She felt an increasing sense of foreboding.
I want to destroy him, but why am I afraid?

“She is the dragon’s own,” Cut Ear growled from behind her. “From the sea.” He pointed to Dryas’ leg. “He marks her. Look at leg.”

Dryas lifted the long tunic as high as her calf, showing the marks of the puncture wounds.

“Women trouble,” Cut Ear said. “All trouble.” He pointed at Dryas. “This woman, worst kind of trouble. You smart man. So smart, nobody get ’round you. To you, chiefs, warriors, like children. Play fool, you spank. Play worse fool, you kill. They learn. The ones still alive learn. Lucius, Roman fool. She snare him. She take him. Let have him. Nothing to you. Have many more young fool. Ya. But cheap. Lots. Follow you for free. Pick of lot. Ya.”

He pointed to Dryas again. “Old, old, old people. She is one. Live in mist, rain, darkness. Gods fight in sky. Look into other world. Mouthpiece of hag. Dragon queen. Star singer. Men steal first magic from woman, this kind woman. All trouble, worst kind. No good reason she come here. No good. I ever tell you wrong?”

“No, my friend,” Caesar said. “You never lie. Is what he says true?” he asked Dryas.

“Yes,” she answered. “I would urge you to take his advice.”

Cut Ear grunted.

“This begins to intrigue me,” Caesar said. “You can really tell a man his fate?”

“No,” Dryas said. “Only about himself. I have never known anyone who wanted to know as much as I can tell him. Never.”

“Just possibly I do,” he said.

“Yes, well, you will face the woman. When?”

“I have never been afraid of women. Now. What do you need?”

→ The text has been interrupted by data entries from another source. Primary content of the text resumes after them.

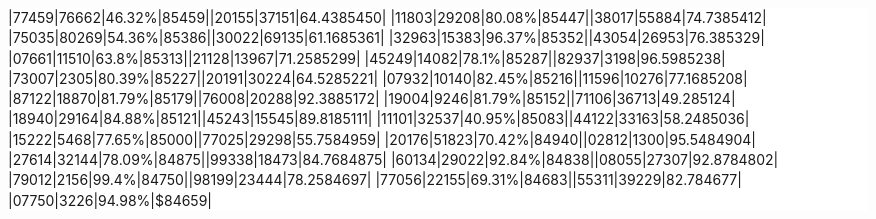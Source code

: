 |77459|76662|46.32%|$85459|
|20155|37151|64.43%|$85450|
|11803|29208|80.08%|$85447|
|38017|55884|74.73%|$85412|
|75035|80269|54.36%|$85386|
|30022|69135|61.16%|$85361|
|32963|15383|96.37%|$85352|
|43054|26953|76.3%|$85329|
|07661|11510|63.8%|$85313|
|21128|13967|71.25%|$85299|
|45249|14082|78.1%|$85287|
|82937|3198|96.59%|$85238|
|73007|2305|80.39%|$85227|
|20191|30224|64.52%|$85221|
|07932|10140|82.45%|$85216|
|11596|10276|77.16%|$85208|
|87122|18870|81.79%|$85179|
|76008|20288|92.38%|$85172|
|19004|9246|81.79%|$85152|
|71106|36713|49.2%|$85124|
|18940|29164|84.88%|$85121|
|45243|15545|89.81%|$85111|
|11101|32537|40.95%|$85083|
|44122|33163|58.24%|$85036|
|15222|5468|77.65%|$85000|
|77025|29298|55.75%|$84959|
|20176|51823|70.42%|$84940|
|02812|1300|95.54%|$84904|
|27614|32144|78.09%|$84875|
|99338|18473|84.76%|$84875|
|60134|29022|92.84%|$84838|
|08055|27307|92.87%|$84802|
|79012|2156|99.4%|$84750|
|98199|23444|78.25%|$84697|
|77056|22155|69.31%|$84683|
|55311|39229|82.7%|$84677|
|07750|3226|94.98%|$84659|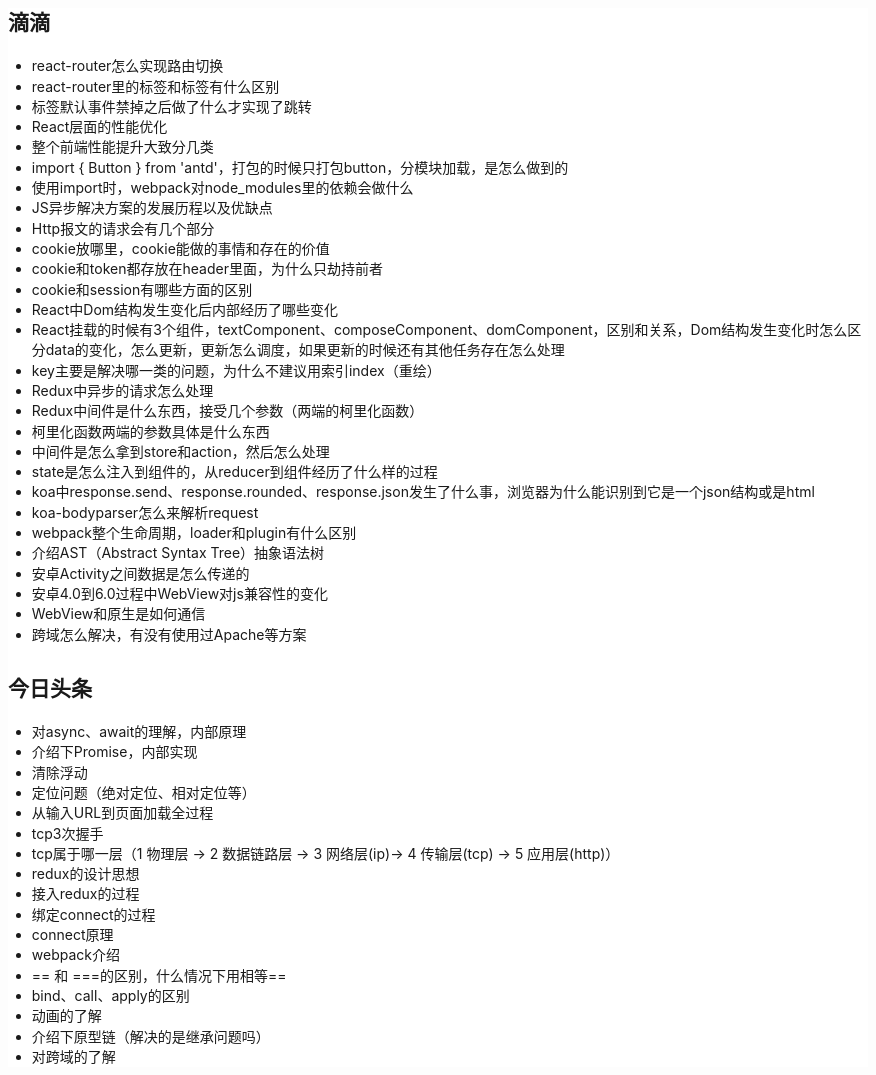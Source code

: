 
## 滴滴

* react-router怎么实现路由切换
* react-router里的<Link>标签和<a>标签有什么区别
* <a>标签默认事件禁掉之后做了什么才实现了跳转
*	React层面的性能优化
* 整个前端性能提升大致分几类
* import { Button } from 'antd'，打包的时候只打包button，分模块加载，是怎么做到的
* 使用import时，webpack对node_modules里的依赖会做什么
* JS异步解决方案的发展历程以及优缺点
* Http报文的请求会有几个部分
* cookie放哪里，cookie能做的事情和存在的价值
* cookie和token都存放在header里面，为什么只劫持前者
* cookie和session有哪些方面的区别
* React中Dom结构发生变化后内部经历了哪些变化
* React挂载的时候有3个组件，textComponent、composeComponent、domComponent，区别和关系，Dom结构发生变化时怎么区分data的变化，怎么更新，更新怎么调度，如果更新的时候还有其他任务存在怎么处理
* key主要是解决哪一类的问题，为什么不建议用索引index（重绘）
* Redux中异步的请求怎么处理
* Redux中间件是什么东西，接受几个参数（两端的柯里化函数）
* 柯里化函数两端的参数具体是什么东西
* 中间件是怎么拿到store和action，然后怎么处理
* state是怎么注入到组件的，从reducer到组件经历了什么样的过程
* koa中response.send、response.rounded、response.json发生了什么事，浏览器为什么能识别到它是一个json结构或是html
* koa-bodyparser怎么来解析request
* webpack整个生命周期，loader和plugin有什么区别
* 介绍AST（Abstract Syntax Tree）抽象语法树
* 安卓Activity之间数据是怎么传递的
* 安卓4.0到6.0过程中WebView对js兼容性的变化
* WebView和原生是如何通信
* 跨域怎么解决，有没有使用过Apache等方案
  
## 今日头条

* 对async、await的理解，内部原理
* 介绍下Promise，内部实现
* 清除浮动
* 定位问题（绝对定位、相对定位等）
* 从输入URL到页面加载全过程
* tcp3次握手
* tcp属于哪一层（1 物理层 -> 2 数据链路层 -> 3 网络层(ip)-> 4 传输层(tcp) -> 5 应用层(http)）
* redux的设计思想
* 接入redux的过程
* 绑定connect的过程
* connect原理
* webpack介绍
* == 和 ===的区别，什么情况下用相等==
* bind、call、apply的区别
* 动画的了解
* 介绍下原型链（解决的是继承问题吗）
* 对跨域的了解
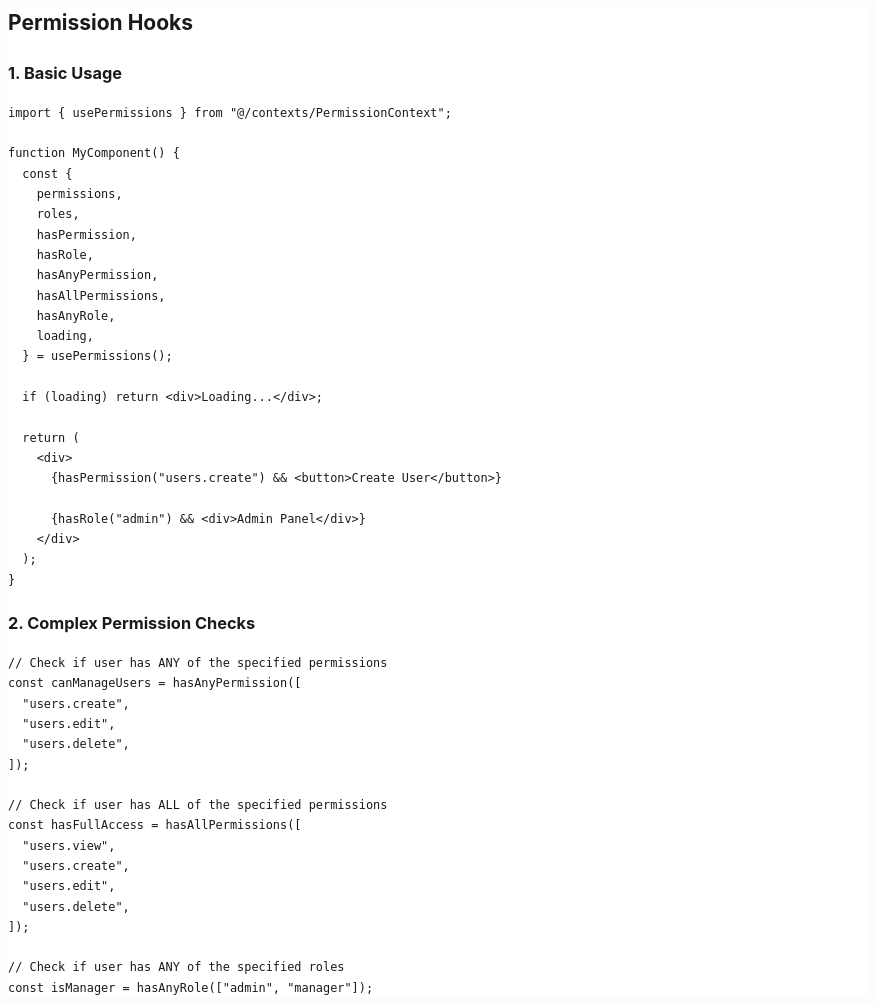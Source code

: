 ## Permission Hooks

### 1. Basic Usage

```tsx
import { usePermissions } from "@/contexts/PermissionContext";

function MyComponent() {
  const {
    permissions,
    roles,
    hasPermission,
    hasRole,
    hasAnyPermission,
    hasAllPermissions,
    hasAnyRole,
    loading,
  } = usePermissions();

  if (loading) return <div>Loading...</div>;

  return (
    <div>
      {hasPermission("users.create") && <button>Create User</button>}

      {hasRole("admin") && <div>Admin Panel</div>}
    </div>
  );
}
```

### 2. Complex Permission Checks

```tsx
// Check if user has ANY of the specified permissions
const canManageUsers = hasAnyPermission([
  "users.create",
  "users.edit",
  "users.delete",
]);

// Check if user has ALL of the specified permissions
const hasFullAccess = hasAllPermissions([
  "users.view",
  "users.create",
  "users.edit",
  "users.delete",
]);

// Check if user has ANY of the specified roles
const isManager = hasAnyRole(["admin", "manager"]);
```
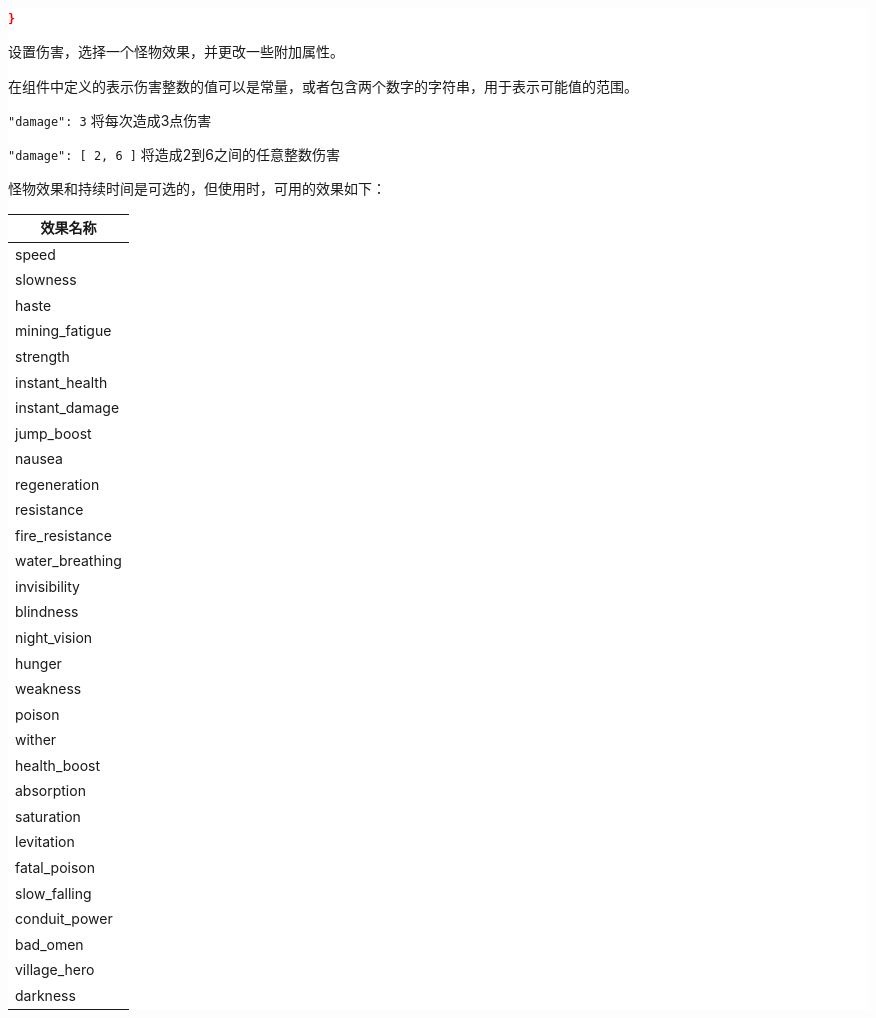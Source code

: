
 ```json
}
```

设置伤害，选择一个怪物效果，并更改一些附加属性。

在组件中定义的表示伤害整数的值可以是常量，或者包含两个数字的字符串，用于表示可能值的范围。

`"damage": 3` 将每次造成3点伤害

`"damage": [ 2, 6 ]` 将造成2到6之间的任意整数伤害

怪物效果和持续时间是可选的，但使用时，可用的效果如下：

| 效果名称         |
|-----------------|
| speed           |
| slowness        |
| haste           |
| mining_fatigue  |
| strength        |
| instant_health  |
| instant_damage  |
| jump_boost      |
| nausea          |
| regeneration    |
| resistance      |
| fire_resistance |
| water_breathing |
| invisibility    |
| blindness       |
| night_vision    |
| hunger          |
| weakness        |
| poison          |
| wither          |
| health_boost    |
| absorption      |
| saturation      |
| levitation      |
| fatal_poison    |
| slow_falling    |
| conduit_power   |
| bad_omen        |
| village_hero    |
| darkness        |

“Nothing. A quiet place where we will be undisturbed.”

“Day or night?”

“Now, as you demanded,” she said.

“The Temple of Vesta. The ladies, the virgins, will be happy to favor me. She, Vesta, is, after all, a woman.”

 

The temple was an ancient one, perhaps the oldest in Rome. It was, in the course of centuries, rebuilt many times. It housed a fire and, really, that was all. Its stark simplicity perhaps replicated the huts built by the first settlers. Probably they were from Greece, those who came and settled the stony, hot soil of the seven hills beside the Tiber.

Its center was the hearth where they first gathered for protection against the cold and dangers that lurked in darkness. In those days, the last sight people had before they slept was the banked coals of the night fire, and the first, the rising flames of a morning before sunrise as the woman, keeper of the flames, built it higher to cook the day’s first meal.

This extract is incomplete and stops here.